Work required: Please restate word for word the line holding "日本虽然经济正在复苏，但今后" and every following line through the end of the entries.
>>
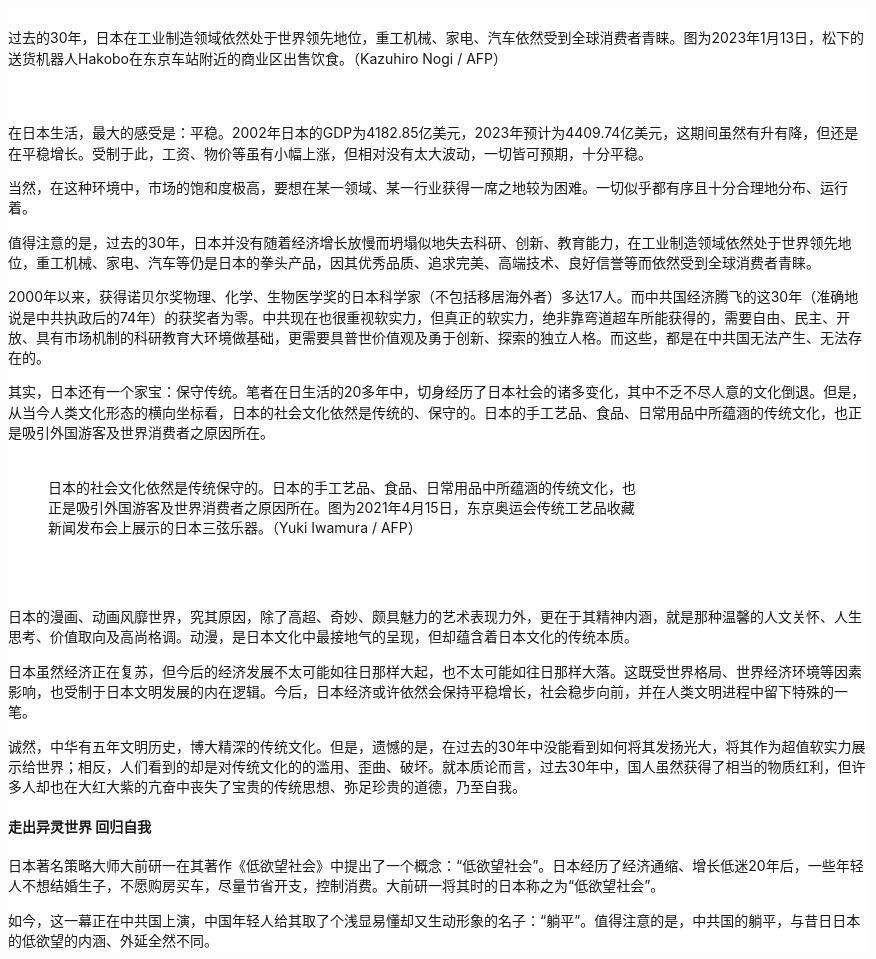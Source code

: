    <img alt="" class="size-large wp-image-14078318" src="https://i.epochtimes.com/assets/uploads/2023/09/id14078318-000_338E29M-600x399.jpg"/>
  </ok>
  <br/><figcaption class="wp-caption-text" id="caption-attachment-14078318">
   过去的30年，日本在工业制造领域依然处于世界领先地位，重工机械、家电、汽车依然受到全球消费者青睐。图为2023年1月13日，松下的送货机器人Hakobo在东京车站附近的商业区出售饮食。（Kazuhiro Nogi / AFP）
  </figcaption><br/>
 </figure><br/>
 <p>
  在日本生活，最大的感受是：平稳。2002年日本的GDP为4182.85亿美元，2023年预计为4409.74亿美元，这期间虽然有升有降，但还是在平稳增长。受制于此，工资、物价等虽有小幅上涨，但相对没有太大波动，一切皆可预期，十分平稳。
 </p>
 <p>
  当然，在这种环境中，市场的饱和度极高，要想在某一领域、某一行业获得一席之地较为困难。一切似乎都有序且十分合理地分布、运行着。
 </p>
 <p>
  值得注意的是，过去的30年，日本并没有随着经济增长放慢而坍塌似地失去科研、创新、教育能力，在工业制造领域依然处于世界领先地位，重工机械、家电、汽车等仍是日本的拳头产品，因其优秀品质、追求完美、高端技术、良好信誉等而依然受到全球消费者青睐。
 </p>
 <p>
  2000年以来，获得诺贝尔奖物理、化学、生物医学奖的日本科学家（不包括移居海外者）多达17人。而中共国经济腾飞的这30年（准确地说是中共执政后的74年）的获奖者为零。中共现在也很重视软实力，但真正的软实力，绝非靠弯道超车所能获得的，需要自由、民主、开放、具有市场机制的科研教育大环境做基础，更需要具普世价值观及勇于创新、探索的独立人格。而这些，都是在中共国无法产生、无法存在的。
 </p>
 <p>
  其实，日本还有一个家宝：保守传统。笔者在日生活的20多年中，切身经历了日本社会的诸多变化，其中不乏不尽人意的文化倒退。但是，从当今人类文化形态的横向坐标看，日本的社会文化依然是传统的、保守的。日本的手工艺品、食品、日常用品中所蕴涵的传统文化，也正是吸引外国游客及世界消费者之原因所在。
 </p>
 <figure aria-describedby="caption-attachment-14078319" class="wp-caption aligncenter" id="attachment_14078319" style="width: 600px">
  <ok href="https://i.epochtimes.com/assets/uploads/2023/09/id14078319-000_9828WF.jpg" target="_blank">
   <img alt="" class="size-large wp-image-14078319" src="https://i.epochtimes.com/assets/uploads/2023/09/id14078319-000_9828WF-600x400.jpg"/>
  </ok>
  <br/><figcaption class="wp-caption-text" id="caption-attachment-14078319">
   日本的社会文化依然是传统保守的。日本的手工艺品、食品、日常用品中所蕴涵的传统文化，也正是吸引外国游客及世界消费者之原因所在。图为2021年4月15日，东京奥运会传统工艺品收藏新闻发布会上展示的日本三弦乐器。（Yuki Iwamura / AFP）
  </figcaption><br/>
 </figure><br/>
 <p>
  日本的漫画、动画风靡世界，究其原因，除了高超、奇妙、颇具魅力的艺术表现力外，更在于其精神内涵，就是那种温馨的人文关怀、人生思考、价值取向及高尚格调。动漫，是日本文化中最接地气的呈现，但却蕴含着日本文化的传统本质。
 </p>
 <p>
  日本虽然经济正在复苏，但今后的经济发展不太可能如往日那样大起，也不太可能如往日那样大落。这既受世界格局、世界经济环境等因素影响，也受制于日本文明发展的内在逻辑。今后，日本经济或许依然会保持平稳增长，社会稳步向前，并在人类文明进程中留下特殊的一笔。
 </p>
 <p>
  诚然，中华有五年文明历史，博大精深的传统文化。但是，遗憾的是，在过去的30年中没能看到如何将其发扬光大，将其作为超值软实力展示给世界；相反，人们看到的却是对传统文化的的滥用、歪曲、破坏。就本质论而言，过去30年中，国人虽然获得了相当的物质红利，但许多人却也在大红大紫的亢奋中丧失了宝贵的传统思想、弥足珍贵的道德，乃至自我。
 </p>
 <h4>
  <strong>
   走出异灵世界 回归自我
  </strong>
 </h4>
 <p>
  日本著名策略大师大前研一在其著作《低欲望社会》中提出了一个概念：“低欲望社会”。日本经历了经济通缩、增长低迷20年后，一些年轻人不想结婚生子，不愿购房买车，尽量节省开支，控制消费。大前研一将其时的日本称之为“低欲望社会”。
 </p>
 <p>
  如今，这一幕正在中共国上演，中国年轻人给其取了个浅显易懂却又生动形象的名子：“躺平”。值得注意的是，中共国的躺平，与昔日日本的低欲望的内涵、外延全然不同。
 </p>
 <p>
<<
Reply to the task:
  日本虽然经济正在复苏，但今后的经济发展不太可能如往日那样大起，也不太可能如往日那样大落。这既受世界格局、世界经济环境等因素影响，也受制于日本文明发展的内在逻辑。今后，日本经济或许依然会保持平稳增长，社会稳步向前，并在人类文明进程中留下特殊的一笔。
 </p>
 <p>
  诚然，中华有五年文明历史，博大精深的传统文化。但是，遗憾的是，在过去的30年中没能看到如何将其发扬光大，将其作为超值软实力展示给世界；相反，人们看到的却是对传统文化的的滥用、歪曲、破坏。就本质论而言，过去30年中，国人虽然获得了相当的物质红利，但许多人却也在大红大紫的亢奋中丧失了宝贵的传统思想、弥足珍贵的道德，乃至自我。
 </p>
 <h4>
  <strong>
   走出异灵世界 回归自我
  </strong>
 </h4>
 <p>
  日本著名策略大师大前研一在其著作《低欲望社会》中提出了一个概念：“低欲望社会”。日本经历了经济通缩、增长低迷20年后，一些年轻人不想结婚生子，不愿购房买车，尽量节省开支，控制消费。大前研一将其时的日本称之为“低欲望社会”。
 </p>
 <p>
  如今，这一幕正在中共国上演，中国年轻人给其取了个浅显易懂却又生动形象的名子：“躺平”。值得注意的是，中共国的躺平，与昔日日本的低欲望的内涵、外延全然不同。
 </p>
 <p>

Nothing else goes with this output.